The Real Reason Your Gadgets are Made in China

My biggest grouse about shopping in the USA is this: nothing is made in the USA. Shirts come from Sri Lanka, Bangladesh or the Philippines. Shoes, soaps, gadgets and everything else comes from China. The only exception is the New Balance shoes. I heard these are still made in the USA. Now we stand at a point where almost every gadget anywhere in the world is actually Made in China. No matter where you buy you are bound to find a Made in China sticker on it.

Foxconn's manufacturing facilities in China have been marred with suicides and explosions the past couple of years, although Apple and other firms swear by their Chinese plants' efficiency. (AP)

Everything, from the highly expensive iPhones to the ultra-cheap ZTE phones, and anything in between, is made in China. So what’s the real reason for China being the biggest supplier of our beloved gadgets? Cheap labor? Sure. Favorable laws? Sure. But it’s much beyond cheap labor and favorable laws. For gadget makers, cost of labor is zilch compared with the technology, parts and the research costs.

If it’s just cheap labor then Apple couldn’t have offered us all such a high quality products in iPhones and iPads. Apple’s perseverance with Chinese suppliers and manufacturers is a signal enough that China is much more than pure numbers. So what’s favoring China?

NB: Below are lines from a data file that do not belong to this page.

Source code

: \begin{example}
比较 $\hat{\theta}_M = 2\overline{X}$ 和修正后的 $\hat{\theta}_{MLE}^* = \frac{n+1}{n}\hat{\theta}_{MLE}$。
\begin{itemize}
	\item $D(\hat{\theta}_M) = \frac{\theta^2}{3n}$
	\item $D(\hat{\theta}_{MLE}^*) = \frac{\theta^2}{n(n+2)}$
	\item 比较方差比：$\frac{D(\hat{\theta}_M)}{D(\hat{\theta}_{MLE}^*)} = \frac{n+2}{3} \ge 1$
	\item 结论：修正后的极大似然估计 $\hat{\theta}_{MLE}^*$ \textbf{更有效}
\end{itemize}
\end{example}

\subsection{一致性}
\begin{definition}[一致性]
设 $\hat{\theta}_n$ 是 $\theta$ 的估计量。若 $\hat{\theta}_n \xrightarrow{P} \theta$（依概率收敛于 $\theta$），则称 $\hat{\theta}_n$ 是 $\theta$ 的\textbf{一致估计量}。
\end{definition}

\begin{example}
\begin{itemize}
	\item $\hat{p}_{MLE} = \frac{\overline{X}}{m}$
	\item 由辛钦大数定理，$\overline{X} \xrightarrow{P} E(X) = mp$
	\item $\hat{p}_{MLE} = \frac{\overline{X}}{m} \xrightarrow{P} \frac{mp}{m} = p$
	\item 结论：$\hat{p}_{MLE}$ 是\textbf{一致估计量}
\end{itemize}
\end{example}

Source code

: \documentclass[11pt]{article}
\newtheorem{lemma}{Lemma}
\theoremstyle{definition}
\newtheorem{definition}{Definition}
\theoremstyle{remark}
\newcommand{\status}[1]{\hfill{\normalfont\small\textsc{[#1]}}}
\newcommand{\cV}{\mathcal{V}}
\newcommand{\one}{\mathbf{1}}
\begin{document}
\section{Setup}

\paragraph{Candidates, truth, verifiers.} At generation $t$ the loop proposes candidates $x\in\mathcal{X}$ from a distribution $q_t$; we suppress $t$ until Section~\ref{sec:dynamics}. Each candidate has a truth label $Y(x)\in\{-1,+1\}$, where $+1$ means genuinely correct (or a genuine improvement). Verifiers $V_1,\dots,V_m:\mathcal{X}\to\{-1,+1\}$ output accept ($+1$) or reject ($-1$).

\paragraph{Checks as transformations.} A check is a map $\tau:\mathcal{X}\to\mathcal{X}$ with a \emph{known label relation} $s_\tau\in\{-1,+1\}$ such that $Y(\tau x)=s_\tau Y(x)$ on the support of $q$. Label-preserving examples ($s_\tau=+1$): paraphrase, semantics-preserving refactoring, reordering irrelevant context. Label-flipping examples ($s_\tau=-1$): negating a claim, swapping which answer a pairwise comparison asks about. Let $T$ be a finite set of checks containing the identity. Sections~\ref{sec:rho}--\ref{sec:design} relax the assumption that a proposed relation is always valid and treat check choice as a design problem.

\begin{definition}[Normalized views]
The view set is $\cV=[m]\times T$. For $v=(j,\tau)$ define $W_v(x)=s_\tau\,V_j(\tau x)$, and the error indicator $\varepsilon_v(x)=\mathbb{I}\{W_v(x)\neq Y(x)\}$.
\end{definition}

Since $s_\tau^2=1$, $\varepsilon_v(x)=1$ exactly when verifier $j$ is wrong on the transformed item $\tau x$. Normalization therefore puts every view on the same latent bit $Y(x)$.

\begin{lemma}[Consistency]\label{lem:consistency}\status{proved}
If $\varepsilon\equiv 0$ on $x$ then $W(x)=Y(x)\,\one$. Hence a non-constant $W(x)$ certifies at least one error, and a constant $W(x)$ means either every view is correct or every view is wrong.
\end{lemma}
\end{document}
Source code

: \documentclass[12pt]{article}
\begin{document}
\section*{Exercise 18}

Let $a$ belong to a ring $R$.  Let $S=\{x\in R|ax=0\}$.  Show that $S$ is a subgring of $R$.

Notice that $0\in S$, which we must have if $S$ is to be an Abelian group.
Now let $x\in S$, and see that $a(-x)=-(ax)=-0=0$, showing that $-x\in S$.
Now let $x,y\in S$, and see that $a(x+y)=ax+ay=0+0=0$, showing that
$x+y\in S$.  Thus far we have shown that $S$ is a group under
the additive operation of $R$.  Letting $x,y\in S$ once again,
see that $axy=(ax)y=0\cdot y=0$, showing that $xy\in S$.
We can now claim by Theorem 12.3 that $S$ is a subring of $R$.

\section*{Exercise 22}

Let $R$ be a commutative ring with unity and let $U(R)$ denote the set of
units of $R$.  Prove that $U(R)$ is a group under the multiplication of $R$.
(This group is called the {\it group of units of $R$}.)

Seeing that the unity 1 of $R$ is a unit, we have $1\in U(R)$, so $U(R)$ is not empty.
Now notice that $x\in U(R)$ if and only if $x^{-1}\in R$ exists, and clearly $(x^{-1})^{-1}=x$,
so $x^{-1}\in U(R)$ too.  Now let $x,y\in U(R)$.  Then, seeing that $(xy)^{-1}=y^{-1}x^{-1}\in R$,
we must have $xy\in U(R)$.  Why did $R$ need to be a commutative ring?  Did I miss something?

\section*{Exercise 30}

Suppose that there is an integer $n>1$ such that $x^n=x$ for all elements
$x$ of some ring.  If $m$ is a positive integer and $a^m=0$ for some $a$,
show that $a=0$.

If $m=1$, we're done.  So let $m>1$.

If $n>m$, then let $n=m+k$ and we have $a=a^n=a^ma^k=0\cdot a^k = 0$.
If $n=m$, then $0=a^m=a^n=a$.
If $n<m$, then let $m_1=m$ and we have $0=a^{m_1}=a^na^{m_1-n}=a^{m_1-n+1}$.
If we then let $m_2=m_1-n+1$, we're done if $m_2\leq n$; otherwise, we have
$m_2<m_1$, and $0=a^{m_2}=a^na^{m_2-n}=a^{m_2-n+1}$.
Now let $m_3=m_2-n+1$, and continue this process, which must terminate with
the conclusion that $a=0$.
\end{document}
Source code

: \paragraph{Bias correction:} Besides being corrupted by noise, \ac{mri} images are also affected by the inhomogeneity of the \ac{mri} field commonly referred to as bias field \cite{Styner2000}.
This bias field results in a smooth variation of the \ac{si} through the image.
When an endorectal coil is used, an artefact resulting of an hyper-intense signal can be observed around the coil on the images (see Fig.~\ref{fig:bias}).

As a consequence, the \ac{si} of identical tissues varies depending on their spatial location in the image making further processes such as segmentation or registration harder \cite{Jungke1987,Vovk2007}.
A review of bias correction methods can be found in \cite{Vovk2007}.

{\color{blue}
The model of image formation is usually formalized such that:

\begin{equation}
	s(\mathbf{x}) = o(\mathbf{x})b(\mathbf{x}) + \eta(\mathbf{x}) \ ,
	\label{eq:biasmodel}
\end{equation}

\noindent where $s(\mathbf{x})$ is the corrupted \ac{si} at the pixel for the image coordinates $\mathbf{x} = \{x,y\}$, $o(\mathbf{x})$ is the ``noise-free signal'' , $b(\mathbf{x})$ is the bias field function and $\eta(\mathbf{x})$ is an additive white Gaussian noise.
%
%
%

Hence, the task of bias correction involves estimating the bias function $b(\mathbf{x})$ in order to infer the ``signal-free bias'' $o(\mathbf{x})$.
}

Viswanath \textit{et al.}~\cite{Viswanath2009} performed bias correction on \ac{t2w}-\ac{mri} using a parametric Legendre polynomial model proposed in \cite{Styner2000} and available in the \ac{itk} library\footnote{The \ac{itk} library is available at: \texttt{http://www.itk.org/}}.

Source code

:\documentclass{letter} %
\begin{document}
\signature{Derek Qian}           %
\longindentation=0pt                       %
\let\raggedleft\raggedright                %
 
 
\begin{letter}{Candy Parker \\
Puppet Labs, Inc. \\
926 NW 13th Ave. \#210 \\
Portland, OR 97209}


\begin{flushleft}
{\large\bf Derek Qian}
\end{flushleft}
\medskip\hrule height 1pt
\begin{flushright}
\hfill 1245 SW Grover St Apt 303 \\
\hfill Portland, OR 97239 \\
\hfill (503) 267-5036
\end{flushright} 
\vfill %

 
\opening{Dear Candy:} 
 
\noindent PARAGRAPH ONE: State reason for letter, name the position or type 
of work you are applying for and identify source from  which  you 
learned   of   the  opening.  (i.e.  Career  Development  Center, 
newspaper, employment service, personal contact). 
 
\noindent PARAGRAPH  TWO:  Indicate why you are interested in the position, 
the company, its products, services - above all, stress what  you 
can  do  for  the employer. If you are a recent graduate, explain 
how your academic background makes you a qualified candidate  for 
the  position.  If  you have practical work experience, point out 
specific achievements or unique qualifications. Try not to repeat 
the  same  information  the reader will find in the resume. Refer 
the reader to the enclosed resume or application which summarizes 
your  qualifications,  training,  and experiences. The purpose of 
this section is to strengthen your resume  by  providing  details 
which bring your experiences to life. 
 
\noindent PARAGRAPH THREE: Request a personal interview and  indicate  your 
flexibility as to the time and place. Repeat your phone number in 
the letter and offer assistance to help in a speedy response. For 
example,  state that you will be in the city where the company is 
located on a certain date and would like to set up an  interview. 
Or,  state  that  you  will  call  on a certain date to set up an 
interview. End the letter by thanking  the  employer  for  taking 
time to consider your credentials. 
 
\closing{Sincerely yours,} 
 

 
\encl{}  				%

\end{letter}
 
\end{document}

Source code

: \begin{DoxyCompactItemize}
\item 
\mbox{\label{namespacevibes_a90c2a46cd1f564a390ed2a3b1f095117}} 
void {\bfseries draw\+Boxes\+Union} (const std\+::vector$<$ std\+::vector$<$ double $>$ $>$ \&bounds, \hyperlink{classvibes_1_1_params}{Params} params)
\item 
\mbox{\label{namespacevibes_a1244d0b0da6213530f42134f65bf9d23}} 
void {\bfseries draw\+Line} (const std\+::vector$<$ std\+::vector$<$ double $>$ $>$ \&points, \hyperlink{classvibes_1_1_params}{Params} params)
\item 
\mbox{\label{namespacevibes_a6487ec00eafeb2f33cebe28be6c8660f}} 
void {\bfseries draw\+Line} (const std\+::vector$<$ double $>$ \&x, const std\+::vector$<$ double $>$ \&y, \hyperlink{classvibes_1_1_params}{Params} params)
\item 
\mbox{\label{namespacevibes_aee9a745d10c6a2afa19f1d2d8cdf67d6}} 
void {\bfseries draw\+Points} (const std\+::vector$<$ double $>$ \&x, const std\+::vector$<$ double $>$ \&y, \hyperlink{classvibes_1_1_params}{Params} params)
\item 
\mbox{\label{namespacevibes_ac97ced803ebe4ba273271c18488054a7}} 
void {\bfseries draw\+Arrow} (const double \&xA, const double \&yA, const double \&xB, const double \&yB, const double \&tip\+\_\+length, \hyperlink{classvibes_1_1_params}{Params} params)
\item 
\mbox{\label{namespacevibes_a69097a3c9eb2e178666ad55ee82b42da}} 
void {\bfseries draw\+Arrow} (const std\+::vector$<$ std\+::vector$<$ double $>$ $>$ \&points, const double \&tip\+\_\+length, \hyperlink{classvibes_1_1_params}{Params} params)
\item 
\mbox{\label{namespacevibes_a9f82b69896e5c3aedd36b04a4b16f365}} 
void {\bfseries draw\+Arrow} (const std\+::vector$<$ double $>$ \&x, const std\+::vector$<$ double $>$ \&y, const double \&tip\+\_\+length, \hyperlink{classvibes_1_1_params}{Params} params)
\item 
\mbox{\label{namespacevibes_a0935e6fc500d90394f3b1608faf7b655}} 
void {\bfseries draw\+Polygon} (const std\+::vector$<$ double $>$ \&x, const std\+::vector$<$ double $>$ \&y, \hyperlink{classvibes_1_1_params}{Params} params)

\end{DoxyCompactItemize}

Speed and flexibility. These two are a deadly combination hard to beat and imitate. This can be probably be explained by an example quoted by a recent New York Times article (A must-read). The original iPhone’s initial design had a plastic screen and not glass, but Steve Jobs wanted to change the design at the last minute just before the iPhone was about to hit the US shelves. The design change was done in a matter of hours at the company’s Chinese contractors, like it’s no big deal.

8,000 workers were woken up, given a biscuit and tea and were assigned 12 hours shifts. In 96 hours, a capacity to produce 10,000 iPhones per day with the newly designed glass screens was established. Now what other country or industry can match that?

Add one more quality to the mix and you have a perfect troika: perfection. Steve Jobs’ obsession with round-edged rectangles and perfection is well documented. China fits Apple’s and Steve Jobs’ perfection mantra perfectly.

In 2007, a little over a month before the iPhone was scheduled to appear in stores, Mr. Jobs beckoned a handful of lieutenants into an office. For weeks, he had been carrying a prototype of the device in his pocket.

Mr. Jobs angrily held up his iPhone, angling it so everyone could see the dozens of tiny scratches marring its plastic screen, according to someone who attended the meeting. He then pulled his keys from his jeans.

People will carry this phone in their pocket, he said. People also carry their keys in their pocket. “I won’t sell a product that gets scratched,” he said tensely. The only solution was using unscratchable glass instead. “I want a glass screen, and I want it perfect in six weeks.”

After one executive left that meeting, he booked a flight to Shenzhen, China. If Mr. Jobs wanted perfect, there was nowhere else to go.

China is doing to gadgets what Japan did to automobiles in three decades ago. When someone refers to the gadgets being cheaply made in China, we all now know that it’s only half the truth. Yes, labor is cheap. But that’s only one side of the coin. In China, what’s impossible elsewhere can easily be done if the price is right.